This document is a short introduction to the R package CoVVSURF which combines clustering of variables and feature selection using random forest. The procedure CoV/VSURF is a statistical methodology for dimension reduction and variable selection in the context of supervised classification (which can also be applied for regression problems).
Redundancy is reduced using clustering of variables, based on the R package ClustOfVar
. This clustering approach, denoted by CoV hereafter, allows one to deal with both numerical and categorical variables. The clustering of variables groups together highly correlated variables and provides for each group (cluster) a synthetic variable which is a numerical variable summarizing the variables within a cluster. The main advantage of this approach is to eliminate redundancy and to keep all the variables together in a cluster during the rest of the analysis. Moreover it reduces the dimension of the data by replacing the p original variables by K synthetic variables (where K denotes the selected number of clusters). Note that this clustering of variables approach does not require définition of a priori groups of variables as in group lasso or sparse group lasso approaches.
In addition, the reduction of dimension provides K synthetic variables which only use the variables within a cluster, unlike the principal components in principal component analysis (PCA).
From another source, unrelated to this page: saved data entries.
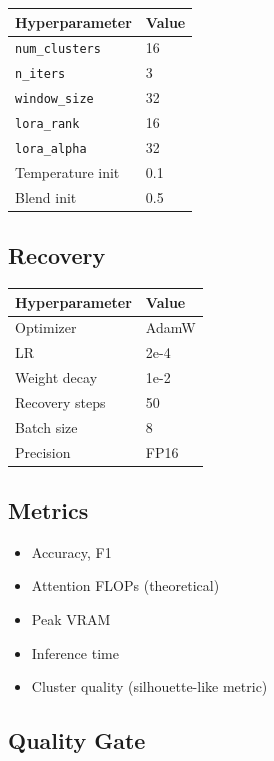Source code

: \begin{table}[H]
\centering
\small
\begin{tabular}{ll}
\toprule
\textbf{Hyperparameter} & \textbf{Value} \\
\midrule
\texttt{num\_clusters} & 16 \\
\texttt{n\_iters} & 3 \\
\texttt{window\_size} & 32 \\
\texttt{lora\_rank} & 16 \\
\texttt{lora\_alpha} & 32 \\
Temperature init & 0.1 \\
Blend init & 0.5 \\
\bottomrule
\end{tabular}
\end{table}

\subsection{Recovery}

\begin{table}[H]
\centering
\small
\begin{tabular}{ll}
\toprule
\textbf{Hyperparameter} & \textbf{Value} \\
\midrule
Optimizer & AdamW \\
LR & 2e-4 \\
Weight decay & 1e-2 \\
Recovery steps & 50 \\
Batch size & 8 \\
Precision & FP16 \\
\bottomrule
\end{tabular}
\end{table}

\subsection{Metrics}

\begin{itemize}
\item Accuracy, F1
\item Attention FLOPs (theoretical)
\item Peak VRAM
\item Inference time
\item Cluster quality (silhouette-like metric)

\end{itemize}
\subsection{Quality Gate}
Hence, in CoV, an original variable takes action in the construction of a unique synthetic variable, which make the interpretation easier.
The most important synthetic variables given by CoV are selected using a procedure based on random forests (RF) implemented in the R package VSURF
. This variable selection procedure, denoted VSURF hereafter, is applied to the reduced dataset consisting of the n observations described with the K synthetic variables. Thus a list of selected synthetic variables (i.e. a list of clusters of variables) is obtained and the prediction for new observations can be done with a predictor built on these selected synthetic variables.
Details are given in https://arxiv.org/abs/1608.06740.
devtools::install_github("chavent/PCAmixdata")
devtools::install_github("robingenuer/CoVVSURF")
library(CoVVSURF)
help(package=CoVVSURF)
The data are simulated from an underlying classification model where 120 explonatory variables (80 quantitative and 40 qualitative with underlying informative and non informative groups) explain a binary response variable. The function simu_classif generates n observations of the p=120 explonatory variables in a matrix X and of the binary reponse in a vector y.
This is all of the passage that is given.